Saturday, October 17, 2009

Review: Hawke - +++ (Gavin Hardkiss)

Hawke - +++

Johannes, South Africa native Gavin Hardkiss is a world-renowned DJ and creator of music. Residing in San Francisco these days, Hardkiss was one of the progenitors of the dance music of San Francisco in the 1990's. He has released numerous albums in various countries around the world and influenced an entire generation of musicians and DJs. As his alter-ego Hawke, Hardkiss has released three albums that mix organic and electronic music in vein of late-1980's electro pop styles. Hawke's fourth album, +++, is due for release on October 20, 2009 on Eighth Dimension Records.

+++ opens with Monday Comes And Goes, a shoegaze-Electronica paean to the drudgery of 9-5 attachments. Hawke creates an electronic soundscape that mimics traditional song structure but ends up being fairly self-derivative. On My Own shows more promise, putting together a beat and faux-melody that insinuates itself into the mind. Hawke' talk-sing style gets his message across but has a neutral effect on the overall listenability of song and album alike. Inside Job doesn't offer much in the form of song construction or styling, but will be quite a treat for headphone junkies. Hawke gets into his usual territory with Hold On To What You Got, sounding like something he might spin at a party. The originality and complexity here are forgotten in favor of solid beats and the whims of improvisation.
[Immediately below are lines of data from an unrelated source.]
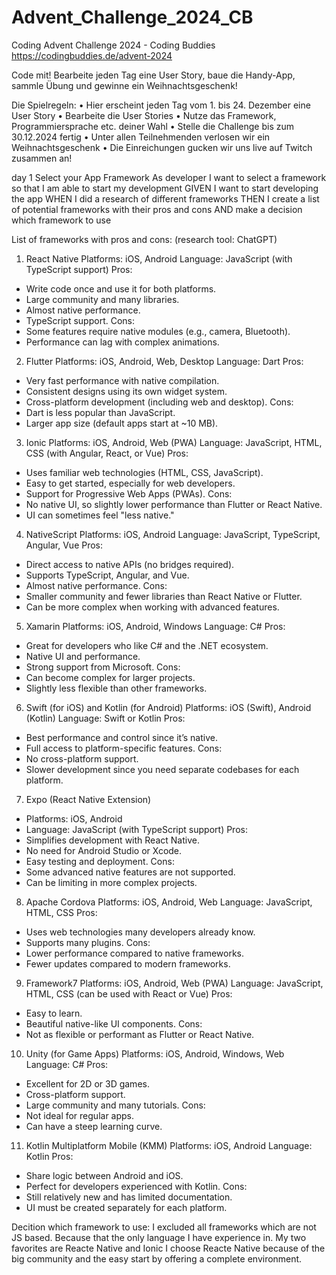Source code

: # Advent_Challenge_2024_CB
Coding Advent Challenge 2024 - Coding Buddies
https://codingbuddies.de/advent-2024

Code mit! Bearbeite jeden Tag eine User Story, baue die Handy-App, sammle Übung und gewinne ein Weihnachtsgeschenk!

Die Spielregeln:
• Hier erscheint jeden Tag vom 1. bis 24. Dezember eine User Story
• Bearbeite die User Stories
• Nutze das Framework, Programmiersprache etc. deiner Wahl
• Stelle die Challenge bis zum 30.12.2024 fertig
• Unter allen Teilnehmenden verlosen wir ein Weihnachtsgeschenk
• Die Einreichungen gucken wir uns live auf Twitch zusammen an!

day 1
Select your App Framework
As developer
I want to select a framework so that I am able to start my development
GIVEN
I want to start developing the app
WHEN
I did a research of different frameworks
THEN
I create a list of potential frameworks with their pros and cons
AND
make a decision which framework to use

List of frameworks with pros and cons: 
(research tool: ChatGPT)

1. React Native
Platforms: iOS, Android
Language: JavaScript (with TypeScript support)
Pros:
- Write code once and use it for both platforms.
- Large community and many libraries.
- Almost native performance.
- TypeScript support.
Cons:
- Some features require native modules (e.g., camera, Bluetooth).
- Performance can lag with complex animations.

2. Flutter
Platforms: iOS, Android, Web, Desktop
Language: Dart
Pros:
- Very fast performance with native compilation.
- Consistent designs using its own widget system.
- Cross-platform development (including web and desktop).
Cons:
- Dart is less popular than JavaScript.
- Larger app size (default apps start at ~10 MB).

3. Ionic
Platforms: iOS, Android, Web (PWA)
Language: JavaScript, HTML, CSS (with Angular, React, or Vue)
Pros:
- Uses familiar web technologies (HTML, CSS, JavaScript).
- Easy to get started, especially for web developers.
- Support for Progressive Web Apps (PWAs).
Cons:
- No native UI, so slightly lower performance than Flutter or React Native.
- UI can sometimes feel "less native."

4. NativeScript
Platforms: iOS, Android
Language: JavaScript, TypeScript, Angular, Vue
Pros:
- Direct access to native APIs (no bridges required).
- Supports TypeScript, Angular, and Vue.
- Almost native performance.
Cons:
- Smaller community and fewer libraries than React Native or Flutter.
- Can be more complex when working with advanced features.

5. Xamarin
Platforms: iOS, Android, Windows
Language: C#
Pros:
- Great for developers who like C# and the .NET ecosystem.
- Native UI and performance.
- Strong support from Microsoft.
Cons:
- Can become complex for larger projects.
- Slightly less flexible than other frameworks.

6. Swift (for iOS) and Kotlin (for Android)
Platforms: iOS (Swift), Android (Kotlin)
Language: Swift or Kotlin
Pros:
- Best performance and control since it’s native.
- Full access to platform-specific features.
Cons:
- No cross-platform support.
- Slower development since you need separate codebases for each platform.

7. Expo (React Native Extension)
- Platforms: iOS, Android
- Language: JavaScript (with TypeScript support)
Pros:
- Simplifies development with React Native.
- No need for Android Studio or Xcode.
- Easy testing and deployment.
Cons:
- Some advanced native features are not supported.
- Can be limiting in more complex projects.

8. Apache Cordova
Platforms: iOS, Android, Web
Language: JavaScript, HTML, CSS
Pros:
- Uses web technologies many developers already know.
- Supports many plugins.
Cons:
- Lower performance compared to native frameworks.
- Fewer updates compared to modern frameworks.

9. Framework7
Platforms: iOS, Android, Web (PWA)
Language: JavaScript, HTML, CSS (can be used with React or Vue)
Pros:
- Easy to learn.
- Beautiful native-like UI components.
Cons:
- Not as flexible or performant as Flutter or React Native.

10. Unity (for Game Apps)
Platforms: iOS, Android, Windows, Web
Language: C#
Pros:
- Excellent for 2D or 3D games.
- Cross-platform support.
- Large community and many tutorials.
Cons:
- Not ideal for regular apps.
- Can have a steep learning curve.

11. Kotlin Multiplatform Mobile (KMM)
Platforms: iOS, Android
Language: Kotlin
Pros:
- Share logic between Android and iOS.
- Perfect for developers experienced with Kotlin.
Cons:
- Still relatively new and has limited documentation.
- UI must be created separately for each platform.


Decition which framework to use: 
I excluded all frameworks which are not JS based. Because that the only language I have experience in.
My two favorites are Reacte Native and Ionic
I choose Reacte Native because of the big community and the easy start by offering a complete environment.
In The Clouds finds Hawke on a relatively bland but listenable pop song that may spark briefly for pop radio but is more likely a soundtrack placement. Hawke gets instrumental on My Mom Is Your Dad, mixing organic elements with light Electronica for a pleasant listen akin to waiting room music. A similar make-up exists in The Silver Sun Is Setting, albeit with a sparse vocal line that consists of pillared moments of repetition. Sonically interesting at first, the song proceeds to go nowhere musically or creativity. Lyrics are added via Vocoder but don't add any sort of narrative or purpose to the tune. With Everything Is Happening At The Same Time, Hawke guarantees at least one track with real club potential. The lyrics and progression don't really make a significant impression, but the beat is palpable and the sort of dynamic that flies in Club culture. Secret Lullabye finds Hawke reaching for the ethereal realm of electronic with much less passion or conviction than bands like Delirium possess. Hawke closes out with an eight minute epic, These Combinations Have Not Been Before. Opening with a bare hint of instrumentation and running water, Hawke uses undulating synth and rhythms to build a watery composition that is the class of the album. Hawke finally digs down and finds some passion and creative fire (or at least conveys it) just in time.

+++ just doesn't have the chutzpah to stand on its own two feet. Electronic music can be a highly unforgiving medium for the artist. There are times when you can poor your heart and soul into creating something that sounds bland and lifeless. I am guessing at the former, but the latter is certainly true here. Hawke certainly is trying to convey something on +++, but the spirit simply doesn't come through with a couple of exceptions.